As illustrated in Fig. 6, the GS-PLLL algorithm significantly minimizes the quantity of necessary basis vector exchanges for the reduction. According to statistical analyses, the LLL algorithm averages 32 basis vector exchanges, compared to the 12 of DeepLLL, the 10 of PotLLL, and the mere 6 of GS-PLLL. This noticeable reduction arises from the global deep interpolation measurement of GS-PLLL, which effectively decreases the number of base vector exchanges. It's important to note that the quantity of base vector exchanges directly impacts the reduction efficiency of the algorithm: fewer exchanges correspond to higher efficiency. Hence, theoretically, the GS-PLLL algorithm possesses the highest reduction efficiency. Figure 7 aims to further corroborate this assertion by comparing the computation times of the LLL, DeepLLL, PotLLL, and GS-PLLL algorithms.

Figure 6
figure 6

Experimental chart of the number of basis vector exchanges in Experiment 2.

Figure 7
figure 7

Experimental comparison chart of computation times in Experiment 2.

Figure 7 provides additional evidence for the superior reduction performance of the GS-PLLL algorithm. The figure clearly shows that the GS-PLLL algorithm exhibits the shortest computation time among the compared algorithms. This can be attributed to the implementation of the global deep insertion and rotation sorting strategies in the GS-PLLL algorithm, which significantly enhances the efficiency of lattice basis reduction.

Conclusions

In this paper, a new reduction algorithm, GS-PLLL, is proposed to solve the integer ambiguity problem in high-dimensional GNSS positioning. The algorithm incorporates global depth insertion and rotation sorting strategies. To validate the feasibility of GS-PLLL and evaluate its performance, we compare GS-PLLL with other algorithms (i.e., LLL, DeepLLL, and PotLLL) using simulated and real-world measurement data.

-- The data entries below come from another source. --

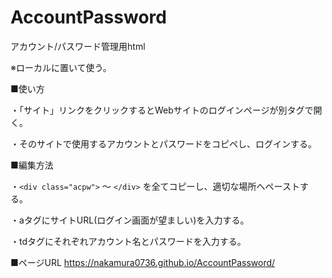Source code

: # AccountPassword

アカウント/パスワード管理用html

※ローカルに置いて使う。

■使い方

・「サイト」リンクをクリックするとWebサイトのログインページが別タグで開く。

・そのサイトで使用するアカウントとパスワードをコピペし、ログインする。

■編集方法

・`<div class="acpw">` ～ `</div>` を全てコピーし、適切な場所へペーストする。

・aタグにサイトURL(ログイン画面が望ましい)を入力する。

・tdタグにそれぞれアカウント名とパスワードを入力する。

■ページURL
https://nakamura0736.github.io/AccountPassword/
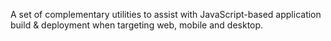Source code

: A set of complementary utilities to assist with JavaScript-based application build & deployment when targeting web, mobile and desktop.

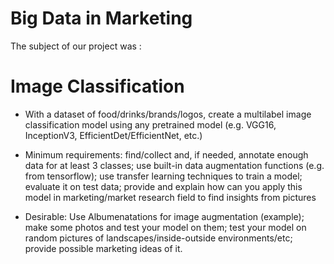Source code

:# Big Data in Marketing 


The subject of our project was : 
# Image Classification

- With a dataset of food/drinks/brands/logos, create a multilabel image classification model using any pretrained model (e.g. VGG16, InceptionV3, EfficientDet/EfficientNet, etc.)

- Minimum requirements: find/collect and, if needed, annotate enough data for at least 3 classes; use built-in data augmentation functions (e.g. from tensorflow); use transfer learning techniques to train a model; evaluate it on test data; provide and explain how can you apply this model in marketing/market research field to find insights from pictures

- Desirable: Use Albumenatations for image augmentation (example); make some photos and test your model on them; test your model on random pictures of landscapes/inside-outside environments/etc; provide possible marketing ideas of it.
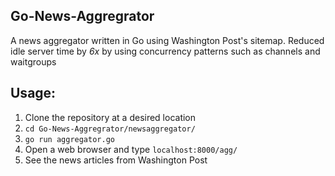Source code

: ## Go-News-Aggregrator

A news aggregator written in Go using Washington Post's sitemap. Reduced idle server time by *6x* by using concurrency patterns such as channels and waitgroups

## Usage:
1. Clone the repository at a desired location
2. `cd Go-News-Aggregrator/newsaggregator/`
3. `go run aggregator.go`
4. Open a web browser and type `localhost:8000/agg/`
5. See the news articles from Washington Post
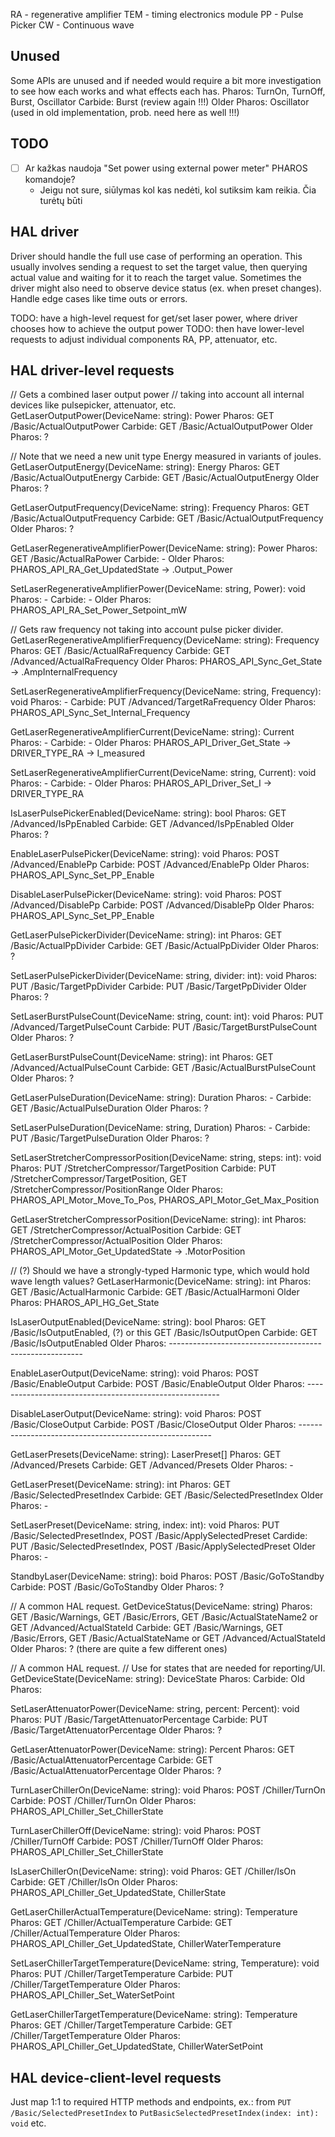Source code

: RA - regenerative amplifier
TEM - timing electronics module
PP - Pulse Picker
CW - Continuous wave

## Unused
Some APIs are unused and if needed would require a bit more investigation to see how each works and what effects each has.
Pharos: TurnOn, TurnOff, Burst, Oscillator
Carbide: Burst (review again !!!)
Older Pharos: Oscillator (used in old implementation, prob. need here as well !!!)

## TODO
- [ ] Ar kažkas naudoja "Set power using external power meter" PHAROS komandoje?
    - Jeigu not sure, siūlymas kol kas nedėti, kol sutiksim kam reikia. Čia turėtų būti 

## HAL driver
Driver should handle the full use case of performing an operation. 
This usually involves sending a request to set the target value,
then querying actual value and waiting for it to reach the target value.
Sometimes the driver might also need to observe device status (ex. when preset changes).
Handle edge cases like time outs or errors.

TODO: have a high-level request for get/set laser power, where driver chooses how to achieve the output power
TODO: then have lower-level requests to adjust individual components RA, PP, attenuator, etc.

## HAL driver-level requests

// Gets a combined laser output power 
// taking into account all internal devices like pulsepicker, attenuator, etc.
GetLaserOutputPower(DeviceName: string): Power
Pharos: GET /Basic/ActualOutputPower 
Carbide: GET /Basic/ActualOutputPower
Older Pharos: ?

// Note that we need a new unit type Energy measured in variants of joules.
GetLaserOutputEnergy(DeviceName: string): Energy
Pharos: GET /Basic/ActualOutputEnergy
Carbide: GET /Basic/ActualOutputEnergy
Older Pharos: ?

GetLaserOutputFrequency(DeviceName: string): Frequency
Pharos: GET /Basic/ActualOutputFrequency
Carbide: GET /Basic/ActualOutputFrequency
Older Pharos: ?

GetLaserRegenerativeAmplifierPower(DeviceName: string): Power
Pharos: GET /Basic/ActualRaPower
Carbide: -
Older Pharos: PHAROS_API_RA_Get_UpdatedState -> .Output_Power

SetLaserRegenerativeAmplifierPower(DeviceName: string, Power): void
Pharos: -
Carbide: -
Older Pharos: PHAROS_API_RA_Set_Power_Setpoint_mW

// Gets raw frequency not taking into account pulse picker divider.
GetLaserRegenerativeAmplifierFrequency(DeviceName: string): Frequency
Pharos: GET /Basic/ActualRaFrequency
Carbide: GET /Advanced/ActualRaFrequency
Older Pharos: PHAROS_API_Sync_Get_State -> .AmpInternalFrequency

SetLaserRegenerativeAmplifierFrequency(DeviceName: string, Frequency): void
Pharos: -
Carbide: PUT /Advanced/TargetRaFrequency
Older Pharos: PHAROS_API_Sync_Set_Internal_Frequency

GetLaserRegenerativeAmplifierCurrent(DeviceName: string): Current
Pharos: -
Carbide: -
Older Pharos: PHAROS_API_Driver_Get_State -> DRIVER_TYPE_RA -> I_measured

SetLaserRegenerativeAmplifierCurrent(DeviceName: string, Current): void
Pharos: -
Carbide: -
Older Pharos: PHAROS_API_Driver_Set_I -> DRIVER_TYPE_RA

IsLaserPulsePickerEnabled(DeviceName: string): bool
Pharos: GET /Advanced/IsPpEnabled
Carbide: GET /Advanced/IsPpEnabled
Older Pharos: ?

EnableLaserPulsePicker(DeviceName: string): void
Pharos: POST /Advanced/EnablePp
Carbide: POST /Advanced/EnablePp
Older Pharos: PHAROS_API_Sync_Set_PP_Enable

DisableLaserPulsePicker(DeviceName: string): void
Pharos: POST /Advanced/DisablePp
Carbide: POST /Advanced/DisablePp
Older Pharos: PHAROS_API_Sync_Set_PP_Enable

GetLaserPulsePickerDivider(DeviceName: string): int
Pharos: GET /Basic/ActualPpDivider
Carbide: GET /Basic/ActualPpDivider
Older Pharos: ?

SetLaserPulsePickerDivider(DeviceName: string, divider: int): void
Pharos: PUT /Basic/TargetPpDivider
Carbide: PUT /Basic/TargetPpDivider
Older Pharos: ?

SetLaserBurstPulseCount(DeviceName: string, count: int): void
Pharos: PUT /Advanced/TargetPulseCount
Carbide: PUT /Basic/TargetBurstPulseCount
Older Pharos: ?

GetLaserBurstPulseCount(DeviceName: string): int
Pharos: GET /Advanced/ActualPulseCount 
Carbide: GET /Basic/ActualBurstPulseCount
Older Pharos: ?

GetLaserPulseDuration(DeviceName: string): Duration
Pharos: -
Carbide: GET /Basic/ActualPulseDuration
Older Pharos: ?

SetLaserPulseDuration(DeviceName: string, Duration)
Pharos: - 
Carbide: PUT /Basic/TargetPulseDuration
Older Pharos: ?

SetLaserStretcherCompressorPosition(DeviceName: string, steps: int): void
Pharos: PUT /StretcherCompressor/TargetPosition
Carbide: PUT /StretcherCompressor/TargetPosition, GET /StretcherCompressor/PositionRange
Older Pharos: PHAROS_API_Motor_Move_To_Pos, PHAROS_API_Motor_Get_Max_Position

GetLaserStretcherCompressorPosition(DeviceName: string): int
Pharos: GET /StretcherCompressor/ActualPosition
Carbide: GET /StretcherCompressor/ActualPosition
Older Pharos: PHAROS_API_Motor_Get_UpdatedState -> .MotorPosition

// (?) Should we have a strongly-typed Harmonic type, which would hold wave length values?
GetLaserHarmonic(DeviceName: string): int
Pharos: GET /Basic/ActualHarmonic
Carbide: GET /Basic/ActualHarmoni 
Older Pharos: PHAROS_API_HG_Get_State 

IsLaserOutputEnabled(DeviceName: string): bool
Pharos: GET /Basic/IsOutputEnabled, (?) or this GET /Basic/IsOutputOpen
Carbide: GET /Basic/IsOutputEnabled
Older Pharos: --------------------------------------------------------

EnableLaserOutput(DeviceName: string): void
Pharos: POST /Basic/EnableOutput
Carbide: POST /Basic/EnableOutput
Older Pharos: --------------------------------------------------------

DisableLaserOutput(DeviceName: string): void
Pharos: POST /Basic/CloseOutput
Carbide: POST /Basic/CloseOutput
Older Pharos: --------------------------------------------------------

GetLaserPresets(DeviceName: string): LaserPreset[]
Pharos: GET /Advanced/Presets
Carbide: GET /Advanced/Presets
Older Pharos: -

GetLaserPreset(DeviceName: string): int
Pharos: GET /Basic/SelectedPresetIndex
Carbide: GET /Basic/SelectedPresetIndex 
Older Pharos: -

SetLaserPreset(DeviceName: string, index: int): void
Pharos: PUT /Basic/SelectedPresetIndex, POST /Basic/ApplySelectedPreset
Cardide: PUT /Basic/SelectedPresetIndex, POST /Basic/ApplySelectedPreset
Older Pharos: -

StandbyLaser(DeviceName: string): boid
Pharos: POST /Basic/GoToStandby
Carbide: POST /Basic/GoToStandby
Older Pharos: ?

// A common HAL request.
GetDeviceStatus(DeviceName: string)
Pharos: GET /Basic/Warnings, GET /Basic/Errors, GET /Basic/ActualStateName2 or GET /Advanced/ActualStateId
Carbide: GET /Basic/Warnings, GET /Basic/Errors, GET /Basic/ActualStateName or GET /Advanced/ActualStateId
Older Pharos: ? (there are quite a few different ones)

// A common HAL request.
// Use for states that are needed for reporting/UI.
GetDeviceState(DeviceName: string): DeviceState
Pharos: <On demand>
Carbide: <On deman>
Old Pharos: <On demand>

SetLaserAttenuatorPower(DeviceName: string, percent: Percent): void
Pharos: PUT /Basic/TargetAttenuatorPercentage
Carbide: PUT /Basic/TargetAttenuatorPercentage 
Older Pharos: ?

GetLaserAttenuatorPower(DeviceName: string): Percent
Pharos: GET /Basic/ActualAttenuatorPercentage
Carbide: GET /Basic/ActualAttenuatorPercentage
Older Pharos: ?

TurnLaserChillerOn(DeviceName: string): void
Pharos: POST /Chiller/TurnOn
Carbide: POST /Chiller/TurnOn
Older Pharos: PHAROS_API_Chiller_Set_ChillerState

TurnLaserChillerOff(DeviceName: string): void
Pharos: POST /Chiller/TurnOff
Carbide: POST /Chiller/TurnOff
Older Pharos: PHAROS_API_Chiller_Set_ChillerState

IsLaserChillerOn(DeviceName: string): void
Pharos: GET /Chiller/IsOn
Carbide: GET /Chiller/IsOn
Older Pharos: PHAROS_API_Chiller_Get_UpdatedState, ChillerState

GetLaserChillerActualTemperature(DeviceName: string): Temperature
Pharos: GET /Chiller/ActualTemperature
Carbide: GET /Chiller/ActualTemperature
Older Pharos: PHAROS_API_Chiller_Get_UpdatedState, ChillerWaterTemperature

SetLaserChillerTargetTemperature(DeviceName: string, Temperature): void
Pharos: PUT /Chiller/TargetTemperature
Carbide: PUT /Chiller/TargetTemperature
Older Pharos: PHAROS_API_Chiller_Set_WaterSetPoint

GetLaserChillerTargetTemperature(DeviceName: string): Temperature
Pharos: GET /Chiller/TargetTemperature
Carbide: GET /Chiller/TargetTemperature
Older Pharos: PHAROS_API_Chiller_Get_UpdatedState, ChillerWaterSetPoint


## HAL device-client-level requests

Just map 1:1 to required HTTP methods and endpoints, ex.:
from `PUT /Basic/SelectedPresetIndex`
to `PutBasicSelectedPresetIndex(index: int): void` etc.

The evaluation was based on various metrics, including the Hadamard ratio, the number of basis vector exchanges, and computation times. The experimental findings consistently demonstrated the superiority of the GS-PLLL algorithm. Compared to the other algorithms, it exhibited a shorter reduction time and achieved a higher Hadamard ratio, indicating its low computational complexity and ability to generate better reduction basis. Besides, the statistical analysis of computation times revealed that the GS-PLLL algorithm outperformed the other algorithms in speed and stability. Accordingly, it is concluded that the GS-PLLL algorithm is an effective and practical approach for fast integer ambiguity resolution in high-dimensional GNSS positioning.

In addition, how to borrow the idea of heuristics algorithms23,24,25 to improve the computational efficiency of lattice-based reduction is also a direction for future research.